+++ DATA LISTING
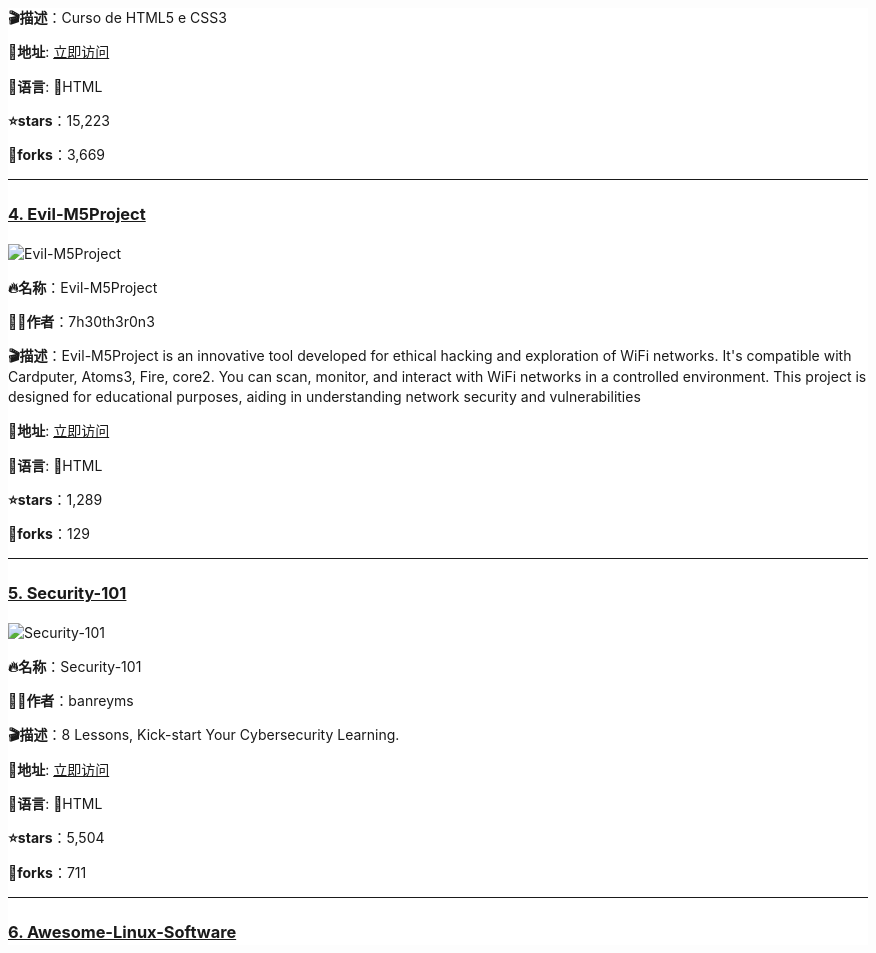 **🎬描述**：Curso de HTML5 e CSS3 

**🔗地址**: [立即访问](https://github.com//gustavoguanabara/html-css) 

**👀语言**: 🔺HTML 

**⭐stars**：15,223 

**📍forks**：3,669 

--- 

### [4. Evil-M5Project](https://github.com//7h30th3r0n3/Evil-M5Project) 

![Evil-M5Project](https://s0.wp.com/mshots/v1/https://github.com//7h30th3r0n3/Evil-M5Project?w=600&h=450) 

**🔥名称**：Evil-M5Project 

**🧑‍💻作者**：7h30th3r0n3 

**🎬描述**：Evil-M5Project is an innovative tool developed for ethical hacking and exploration of WiFi networks. It's compatible with Cardputer, Atoms3, Fire, core2. You can scan, monitor, and interact with WiFi networks in a controlled environment. This project is designed for educational purposes, aiding in understanding network security and vulnerabilities 

**🔗地址**: [立即访问](https://github.com//7h30th3r0n3/Evil-M5Project) 

**👀语言**: 🔺HTML 

**⭐stars**：1,289 

**📍forks**：129 

--- 

### [5. Security-101](https://github.com//microsoft/Security-101) 

![Security-101](https://s0.wp.com/mshots/v1/https://github.com//microsoft/Security-101?w=600&h=450) 

**🔥名称**：Security-101 

**🧑‍💻作者**：banreyms 

**🎬描述**：8 Lessons, Kick-start Your Cybersecurity Learning. 

**🔗地址**: [立即访问](https://github.com//microsoft/Security-101) 

**👀语言**: 🔺HTML 

**⭐stars**：5,504 

**📍forks**：711 

--- 

### [6. Awesome-Linux-Software](https://github.com//luong-komorebi/Awesome-Linux-Software)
++++++
[EXERCISE OBJECTIVE] In the records above, find each line that mentions the word "microsoft", and copy it.

[RESULT OF THIS TASK]
### [5. Security-101](https://github.com//microsoft/Security-101) 
![Security-101](https://s0.wp.com/mshots/v1/https://github.com//microsoft/Security-101?w=600&h=450) 
**🔗地址**: [立即访问](https://github.com//microsoft/Security-101) 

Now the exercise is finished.